(Plain-text document sources)
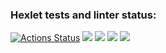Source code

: ### Hexlet tests and linter status:
[![Actions Status](https://github.com/Hikiraya/frontend-project-44/workflows/hexlet-check/badge.svg)](https://github.com/Hikiraya/frontend-project-44/actions)
<a href="https://codeclimate.com/github/Hikiraya/frontend-project-44/maintainability"><img src="https://api.codeclimate.com/v1/badges/340517aed066460b80f2/maintainability" /></a>
<a href="https://asciinema.org/a/NbtDzP4QLBfW60q9Bg4BkZScU" target="_blank"><img src="https://asciinema.org/a/NbtDzP4QLBfW60q9Bg4BkZScU.svg" /></a>
<a href="https://asciinema.org/a/4GzlGgbKwWrxzRmHVVJP8Zpt6" target="_blank"><img src="https://asciinema.org/a/4GzlGgbKwWrxzRmHVVJP8Zpt6.svg" /></a>
<a href="https://asciinema.org/a/qiJn31gBvZlYslRhn4d5enM8m" target="_blank"><img src="https://asciinema.org/a/qiJn31gBvZlYslRhn4d5enM8m.svg" /></a>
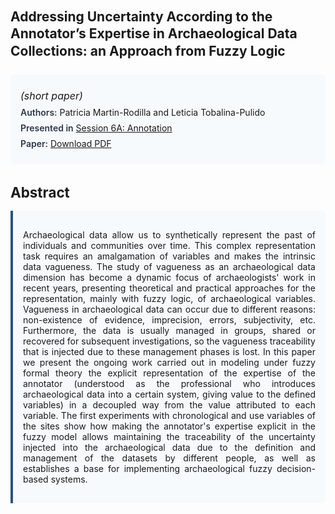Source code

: 
<style>    
    h2 {
        margin-top: 0;
        margin-bottom: 1.5rem;
        line-height: 1.3;
    }
    
    h3 {
        margin-top: 2rem;
        margin-bottom: 1rem;
        font-size: 1.4rem;
        font-weight:bold;
    }
    
    .metadata {
        background-color: #f7fafc;
        padding: 1rem;
        border-radius: 6px;
        margin-bottom: 2rem;
    }
    
    .metadata p {
        margin: 0.5rem 0;
    }
    
    .abstract {
        text-align: justify;
        padding: 1rem;
        background-color: #f7fafc;
        border-left: 4px solid #2c5282;
        border-radius: 0 6px 6px 0;
    }
    
    strong {
        color: #2d3748;
        font-weight: 600;
    }
</style>
<main role="main">
<h2>Addressing Uncertainty According to the Annotator’s Expertise in Archaeological Data Collections: an Approach from Fuzzy Logic</h2>

<section class="metadata">
<p style='font-size:1rem'><i>(short paper)</i></p>
<p><strong>Authors:</strong> Patricia Martin-Rodilla and Leticia Tobalina-Pulido</p>
<p><strong>Presented in</strong> <a href="/programme/#session6">Session 6A: Annotation</a></p>
<p><strong>Paper:</strong> <a href="https://ceur-ws.org/Vol-3558/paper62.pdf">Download PDF</a></p>
</section>

<section>
<h3>Abstract</h3>
<div class="abstract">
<p>Archaeological data allow us to synthetically represent the past of individuals and communities over time. This complex representation task requires an amalgamation of variables and makes the intrinsic data vagueness. The study of vagueness as an archaeological data dimension has become a dynamic focus of archaeologists' work in recent years, presenting theoretical and practical approaches for the representation, mainly with fuzzy logic, of archaeological variables. Vagueness in archaeological data can occur due to different reasons: non-existence of evidence, imprecision, errors, subjectivity, etc. Furthermore, the data is usually managed in groups, shared or recovered for subsequent investigations, so the vagueness traceability that is injected due to these management phases is lost.  In this paper we present the ongoing work carried out in modeling under fuzzy formal theory the explicit representation of the expertise of the annotator (understood as the professional who introduces archaeological data into a certain system, giving value to the defined variables) in a decoupled way from the value attributed to each variable. The first experiments with chronological and use variables of the sites show how making the annotator's expertise explicit in the fuzzy model allows maintaining the traceability of the uncertainty injected into the archaeological data due to the definition and management of the datasets by different people, as well as establishes a base for implementing archaeological fuzzy decision-based systems.</p>
</div>
</section>
</main>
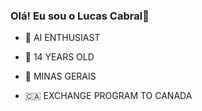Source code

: ### Olá! Eu sou o Lucas Cabral👋
- 🤖 AI ENTHUSIAST

- 🎂 14 YEARS OLD
  
- 🌱 MINAS GERAIS

- 🇨🇦 EXCHANGE PROGRAM TO CANADA 


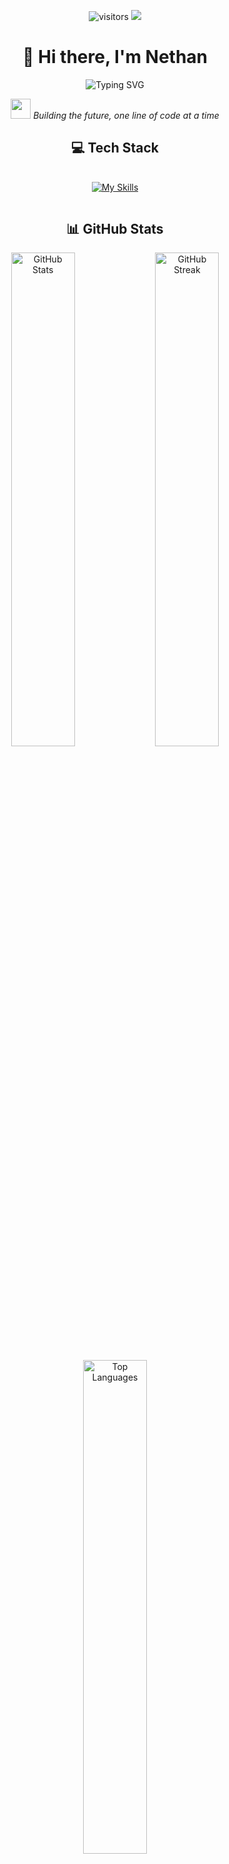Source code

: <div align="center">

![visitors](https://visitor-badge.laobi.icu/badge?page_id=${your.username}.${your.repo.id})
![](https://komarev.com/ghpvc/?username=suix0)

# 👋 Hi there, I'm Nethan 

<img src="https://readme-typing-svg.demolab.com?font=Fira+Code&pause=1000&color=6B77F7&center=true&vCenter=true&random=false&width=435&lines=Aspiring+Full+Stack+Developer;Always+learning+new+things" alt="Typing SVG" />

<p>
  <img src="https://media.giphy.com/media/WUlplcMpOCEmTGBtBW/giphy.gif" width="32" height="32">
  <em>Building the future, one line of code at a time</em>
</p>

## 💻 Tech Stack

<div style="display: flex; align-items: center; justify-content: center; gap: 20px; flex-wrap: wrap; margin: 20px 0;">
  
[![My Skills](https://skillicons.dev/icons?i=html,css,js,react,python,java,cpp,mysql,git,webpack&theme=dark)](https://skillicons.dev)

</div>

## 📊 GitHub Stats

<div align="center">
  <img src="https://github-readme-stats.vercel.app/api?username=suix0&theme=tokyonight&show_icons=true&hide_border=true&count_private=true&bg_color=0D1117&title_color=58A6FF&icon_color=58A6FF&text_color=C9D1D9&card_width=450" width="45%" alt="GitHub Stats"/>
  <img src="https://github-readme-streak-stats.herokuapp.com/?user=suix0&theme=tokyonight&hide_border=true&background=0D1117&ring=58A6FF&fire=58A6FF&currStreakNum=C9D1D9&sideNums=C9D1D9&currStreakLabel=C9D1D9&sideLabels=C9D1D9&dates=C9D1D9&card_width=450" width="45%" alt="GitHub Streak"/>
  <br><br>
  <img src="https://github-readme-stats.vercel.app/api/top-langs/?username=suix0&theme=tokyonight&show_icons=true&hide_border=true&layout=compact&bg_color=0D1117&title_color=58A6FF&text_color=C9D1D9&card_width=450&langs_count=6" width="45%" alt="Top Languages"/>
</div>
</div>
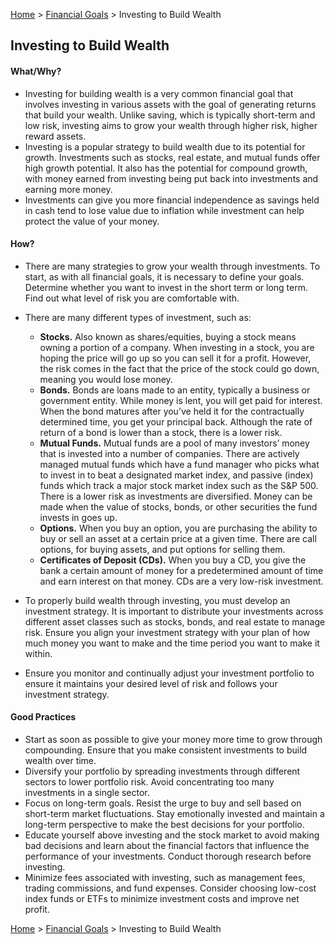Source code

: [Home](../../../README.md) > [Financial Goals](../../financial-goals.md) > Investing to Build Wealth

## Investing to Build Wealth

#### What/Why?

- Investing for building wealth is a very common financial goal that involves investing in various assets with the goal of generating returns that build your wealth. Unlike saving, which is typically short-term and low risk, investing aims to grow your wealth through higher risk, higher reward assets.   
- Investing is a popular strategy to build wealth due to its potential for growth. Investments such as stocks, real estate, and mutual funds offer high growth potential. It also has the potential for compound growth, with money earned from investing being put back into investments and earning more money.  
- Investments can give you more financial independence as savings held in cash tend to lose value due to inflation while investment can help protect the value of your money. 

#### How?

- There are many strategies to grow your wealth through investments. To start, as with all financial goals, it is necessary to define your goals. Determine whether you want to invest in the short term or long term. Find out what level of risk you are comfortable with.  
- There are many different types of investment, such as:  
  - **Stocks.** Also known as shares/equities, buying a stock means owning a portion of a company. When investing in a stock, you are hoping the price will go up so you can sell it for a profit. However, the risk comes in the fact that the price of the stock could go down, meaning you would lose money.  
  - **Bonds.** Bonds are loans made to an entity, typically a business or government entity. While money is lent, you will get paid for interest. When the bond matures after you’ve held it for the contractually determined time, you get your principal back. Although the rate of return of a bond is lower than a stock, there is a lower risk.  
  - **Mutual Funds.** Mutual funds are a pool of many investors’ money that is invested into a number of companies. There are actively managed mutual funds which have a fund manager who picks what to invest in to beat a designated market index, and passive (index) funds which track a major stock market index such as the S\&P 500\. There is a lower risk as investments are diversified. Money can be made when the value of stocks, bonds, or other securities the fund invests in goes up.   
  - **Options.** When you buy an option, you are purchasing the ability to buy or sell an asset at a certain price at a given time. There are call options, for buying assets, and put options for selling them.   
  - **Certificates of Deposit (CDs).** When you buy a CD, you give the bank a certain amount of money for a predetermined amount of time and earn interest on that money. CDs are a very low-risk investment.  
      
- To properly build wealth through investing, you must develop an investment strategy. It is important to distribute your investments across different asset classes such as stocks, bonds, and real estate to manage risk. Ensure you align your investment strategy with your plan of how much money you want to make and the time period you want to make it within.   
- Ensure you monitor and continually adjust your investment portfolio to ensure it maintains your desired level of risk and follows your investment strategy. 

#### Good Practices

- Start as soon as possible to give your money more time to grow through compounding. Ensure that you make consistent investments to build wealth over time.  
- Diversify your portfolio by spreading investments through different sectors to lower portfolio risk. Avoid concentrating too many investments in a single sector.  
- Focus on long-term goals. Resist the urge to buy and sell based on short-term market fluctuations. Stay emotionally invested and maintain a long-term perspective to make the best decisions for your portfolio.  
- Educate yourself above investing and the stock market to avoid making bad decisions and learn about the financial factors that influence the performance of your investments. Conduct thorough research before investing.  
- Minimize fees associated with investing, such as management fees, trading commissions, and fund expenses. Consider choosing low-cost index funds or ETFs to minimize investment costs and improve net profit. 

[Home](../../../README.md) > [Financial Goals](../../financial-goals.md) > Investing to Build Wealth
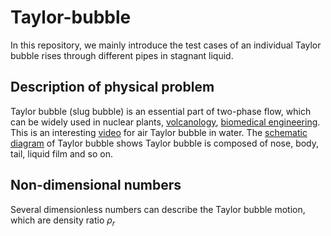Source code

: # Taylor-bubble 
In this repository, we mainly introduce the test cases of an individual Taylor bubble rises through different pipes in stagnant liquid.
## Description of physical problem
Taylor bubble (slug bubble) is an essential part of two-phase flow, which can be widely used in nuclear plants, [volcanology](https://github.com/GabrielGLK/Taylor-bubble/blob/main/figure/taylor-application-1.pdf), [biomedical engineering](https://github.com/GabrielGLK/Taylor-bubble/blob/main/figure/taylor-application-2.pdf). 
This is an interesting [video](https://www.youtube.com/watch?v=HTFylkr018U&ab_channel=FluidDynamics) for air Taylor bubble in water. The [schematic diagram](https://github.com/GabrielGLK/Taylor-bubble/blob/main/figure/taylor-schematic.pdf) of Taylor bubble shows Taylor bubble is composed of nose, body, tail, liquid film and so on.
## Non-dimensional numbers
Several dimensionless numbers can describe the Taylor bubble motion, which are density ratio $\rho_r$

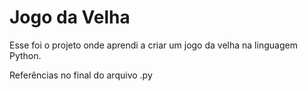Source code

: # Jogo da Velha
Esse foi o projeto onde aprendi a criar um jogo da velha na linguagem Python.
<p>Referências no final do arquivo .py</p>
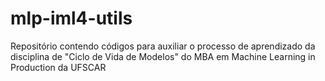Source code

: # mlp-iml4-utils
Repositório contendo códigos para auxiliar o processo de aprendizado da disciplina de "Ciclo de Vida de Modelos" do MBA em Machine Learning in Production da UFSCAR
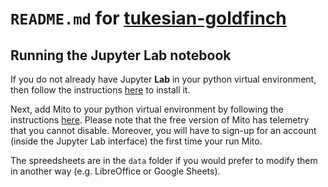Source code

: # `README.md` for [tukesian-goldfinch](https://github.com/Ai-Yukino/tukesian-goldfinch)

## Running the Jupyter Lab notebook

If you do not already have Jupyter **Lab** in your python virtual environment, then follow the instructions [here](https://jupyter.org/install) to install it.

Next, add Mito to your python virtual environment by following the instructions [here](https://docs.trymito.io/getting-started/installing-mito/installing-mito-inside-a-virtual-environment). Please note that the free version of Mito has telemetry that you cannot disable. Moreover, you will have to sign-up for an account (inside the Jupyter Lab interface) the first time your run Mito.

The spreedsheets are in the `data` folder if you would prefer to modify them in another way (e.g. LibreOffice or Google Sheets).
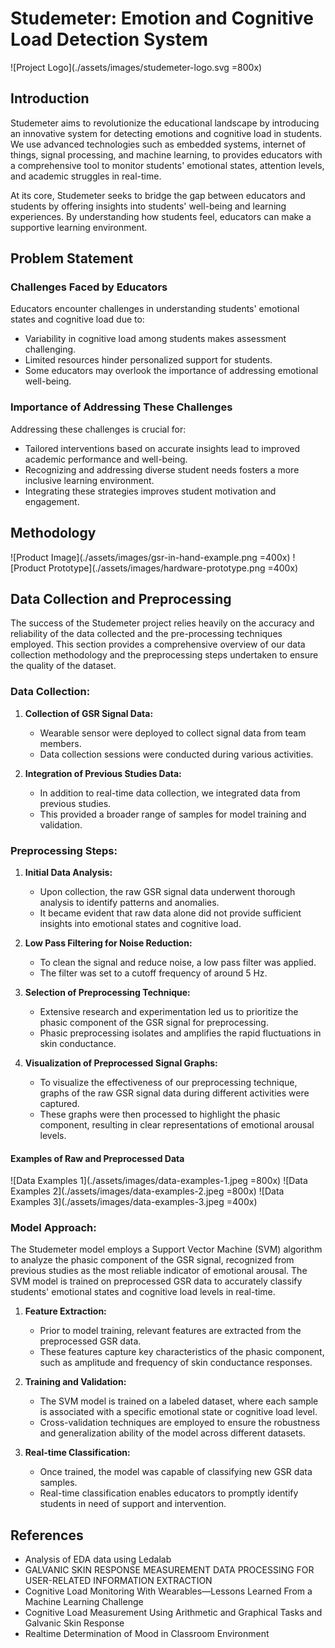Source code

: # Studemeter: Emotion and Cognitive Load Detection System

![Project Logo](./assets/images/studemeter-logo.svg =800x)

## Introduction

Studemeter aims to revolutionize the educational landscape by 
introducing an innovative system for detecting emotions and cognitive 
load in students. 
We use advanced technologies such as embedded systems, internet of things,
signal processing, and machine learning, 
to provides educators with a comprehensive tool to monitor students' 
emotional states, attention levels, and academic struggles in real-time.

At its core, Studemeter seeks to bridge the gap between educators and students 
by offering insights into students' well-being and learning experiences.
By understanding how students feel, educators can make a supportive 
learning environment.

## Problem Statement
### Challenges Faced by Educators
Educators encounter challenges in understanding students' emotional states and 
cognitive load due to:
- Variability in cognitive load among students makes assessment challenging.
- Limited resources hinder personalized support for students.
- Some educators may overlook the importance of addressing emotional well-being.

### Importance of Addressing These Challenges
Addressing these challenges is crucial for:
- Tailored interventions based on accurate insights lead to improved academic 
  performance and well-being.
- Recognizing and addressing diverse student needs fosters a more inclusive 
  learning environment.
- Integrating these strategies improves student motivation and engagement.

<!-- ## Literature Review -->
<!-- - Summary of existing research and literature related to emotion detection and  -->
<!-- cognitive load measurement using GSR sensors -->
<!-- - Insights gained from previous studies and their relevance to the current project -->

## Methodology
<!-- - Overview of the approach used to develop the emotion and cognitive load detection system -->
<!-- - Description of the machine learning model architecture and algorithms employed -->
<!-- - Explanation of the data collection process and sensor integration -->

![Product Image](./assets/images/gsr-in-hand-example.png =400x)
![Product Prototype](./assets/images/hardware-prototype.png =400x)

## Data Collection and Preprocessing
The success of the Studemeter project relies heavily on the accuracy 
and reliability of the data collected and the pre-processing techniques employed. 
This section provides a comprehensive overview of our data collection methodology 
and the preprocessing steps undertaken to ensure the quality of the dataset.

### Data Collection:
1. **Collection of GSR Signal Data:** 
   - Wearable sensor were deployed to collect signal data from team members.
   - Data collection sessions were conducted during various activities.

2. **Integration of Previous Studies Data:**
   - In addition to real-time data collection, we integrated data from previous studies.
   - This provided a broader range of samples for model training and validation.

### Preprocessing Steps:
1. **Initial Data Analysis:** 
   - Upon collection, the raw GSR signal data underwent thorough analysis to identify patterns and anomalies.
   - It became evident that raw data alone did not provide sufficient insights into emotional states and cognitive load.

2. **Low Pass Filtering for Noise Reduction:** 
   - To clean the signal and reduce noise, a low pass filter was applied.
   - The filter was set to a cutoff frequency of around 5 Hz.

3. **Selection of Preprocessing Technique:** 
   - Extensive research and experimentation led us to prioritize the phasic component of the GSR signal for preprocessing.
   - Phasic preprocessing isolates and amplifies the rapid fluctuations in skin conductance.

4. **Visualization of Preprocessed Signal Graphs:**
   - To visualize the effectiveness of our preprocessing technique, graphs of the raw GSR signal data during different activities were captured.
   - These graphs were then processed to highlight the phasic component, resulting in clear representations of emotional arousal levels.

#### Examples of Raw and Preprocessed Data
![Data Examples 1](./assets/images/data-examples-1.jpeg =800x)
![Data Examples 2](./assets/images/data-examples-2.jpeg =800x)
![Data Examples 3](./assets/images/data-examples-3.jpeg =400x)


### Model Approach:
The Studemeter model employs a Support Vector Machine (SVM) algorithm to analyze the 
phasic component of the GSR signal, recognized from previous studies as the most reliable 
indicator of emotional arousal. 
The SVM model is trained on preprocessed GSR data to accurately 
classify students' emotional states and cognitive load levels in real-time.

1. **Feature Extraction:** 
   - Prior to model training, relevant features are extracted from the preprocessed GSR data. 
   - These features capture key characteristics of the phasic component, such as amplitude and frequency of skin conductance responses.

2. **Training and Validation:** 
   - The SVM model is trained on a labeled dataset, where each sample is associated with a specific emotional state or cognitive load level.
   - Cross-validation techniques are employed to ensure the robustness and generalization ability of the model across different datasets.

3. **Real-time Classification:** 
   - Once trained, the model was capable of classifying new GSR data samples.
   - Real-time classification enables educators to promptly identify students in need of support and intervention.

<!-- ## Machine Learning Model Development -->
<!-- - Description of the machine learning model design and development process -->
<!-- - Explanation of the feature selection and engineering techniques used -->
<!-- - Training methodology and hyperparameter tuning strategies employed -->

<!-- ## Model Evaluation -->
<!-- - Evaluation metrics used to assess the performance of the emotion and 
cognitive load detection model -->
<!-- - Results of the model evaluation and analysis of its effectiveness -->

<!-- ## Discussion -->
<!-- - Interpretation of the findings from the model evaluation -->
<!-- - Implications of the results for educational practice and student well-being -->
<!-- - Limitations of the study and areas for future research -->

<!-- ## Conclusion -->
<!-- - Summary of the key findings and contributions of the project -->
<!-- - Importance of the developed system for enhancing student support and educational outcomes -->

## References
<!-- - List of references cited throughout the documentation -->
<!-- - Academic papers, articles, and other sources used to inform the project -->
- Analysis of EDA data using Ledalab
- GALVANIC SKIN RESPONSE MEASUREMENT DATA PROCESSING FOR USER-RELATED INFORMATION EXTRACTION
- Cognitive Load Monitoring With Wearables—Lessons Learned From a Machine Learning Challenge
- Cognitive Load Measurement Using Arithmetic and Graphical Tasks and Galvanic Skin Response
- Realtime Determination of Mood in Classroom Environment
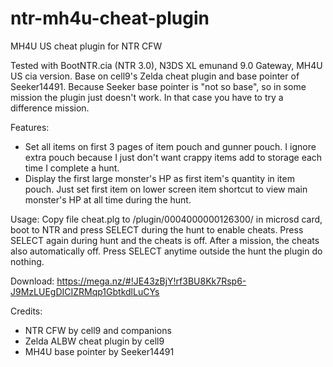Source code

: # ntr-mh4u-cheat-plugin
MH4U US cheat plugin for NTR CFW

Tested with BootNTR.cia (NTR 3.0), N3DS XL emunand 9.0 Gateway, MH4U US cia version. Base on cell9's Zelda cheat plugin and base pointer of Seeker14491. Because Seeker base pointer is "not so base", so in some mission the plugin just doesn't work. In that case you have to try a difference mission.

Features:
- Set all items on first 3 pages of item pouch and gunner pouch. I ignore extra pouch because I just don't want crappy items add to storage each time I complete a hunt.
- Display the first large monster's HP as first item's quantity in item pouch. Just set first item on lower screen item shortcut to view main monster's HP at all time during the hunt.

Usage:
Copy file cheat.plg to /plugin/0004000000126300/ in microsd card, boot to NTR and press SELECT during the hunt to enable cheats. Press SELECT again during hunt and the cheats is off. After a mission, the cheats also automatically off. Press SELECT anytime outside the hunt the plugin do nothing.

Download:
https://mega.nz/#!JE43zBjY!rf3BU8Kk7Rsp6-J9MzLUEgDICIZRMqp1GbtkdlLuCYs

Credits:
- NTR CFW by cell9 and companions
- Zelda ALBW cheat plugin by cell9
- MH4U base pointer by Seeker14491

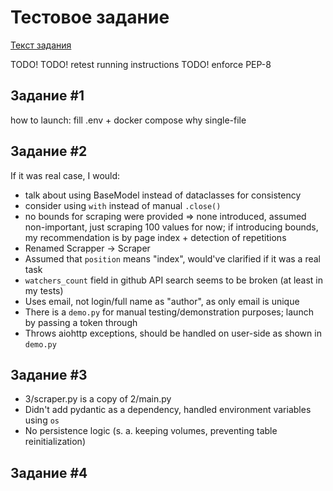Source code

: # Тестовое задание

[Текст задания](/TASK.md)

TODO!
TODO! retest running instructions
TODO! enforce PEP-8

## Задание #1

how to launch: fill .env + docker compose
why single-file

## Задание #2

If it was real case, I would:
- talk about using BaseModel instead of dataclasses for consistency
- consider using `with` instead of manual `.close()`
- no bounds for scraping were provided => none introduced, assumed non-important, just scraping 100 values for now; if introducing bounds, my recommendation is by page index + detection of repetitions
- Renamed Scrapper -> Scraper
- Assumed that `position` means "index", would've clarified if it was a real task
- `watchers_count` field in github API search seems to be broken (at least in my tests)
- Uses email, not login/full name as "author", as only email is unique
- There is a `demo.py` for manual testing/demonstration purposes; launch by passing a token through
- Throws aiohttp exceptions, should be handled on user-side as shown in `demo.py`

## Задание #3

- 3/scraper.py is a copy of 2/main.py
- Didn't add pydantic as a dependency, handled environment variables using `os`
- No persistence logic (s. a. keeping volumes, preventing table reinitialization)

## Задание #4
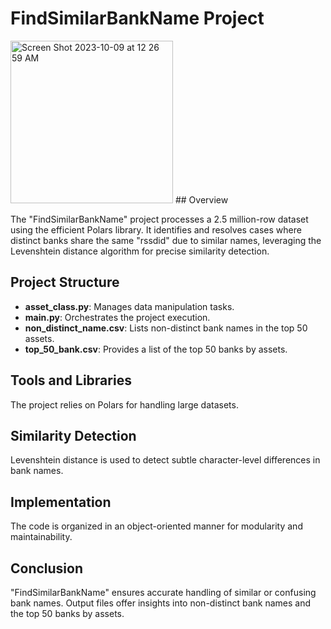 # FindSimilarBankName Project
<img width="260" alt="Screen Shot 2023-10-09 at 12 26 59 AM" src="https://github.com/ayumu0622/FindConfusingBankName/assets/67722808/9968e7ad-a8b2-4d89-880d-9b6a25e0f95d">
## Overview

The "FindSimilarBankName" project processes a 2.5 million-row dataset using the efficient Polars library. It identifies and resolves cases where distinct banks share the same "rssdid" due to similar names, leveraging the Levenshtein distance algorithm for precise similarity detection.

## Project Structure

- **asset_class.py**: Manages data manipulation tasks.
- **main.py**: Orchestrates the project execution.
- **non_distinct_name.csv**: Lists non-distinct bank names in the top 50 assets.
- **top_50_bank.csv**: Provides a list of the top 50 banks by assets.

## Tools and Libraries

The project relies on Polars for handling large datasets.

## Similarity Detection

Levenshtein distance is used to detect subtle character-level differences in bank names.

## Implementation

The code is organized in an object-oriented manner for modularity and maintainability.

## Conclusion

"FindSimilarBankName" ensures accurate handling of similar or confusing bank names. Output files offer insights into non-distinct bank names and the top 50 banks by assets.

> _The problem_: Return only the number of lines above that include the word "invested".

> _Answer box_: 2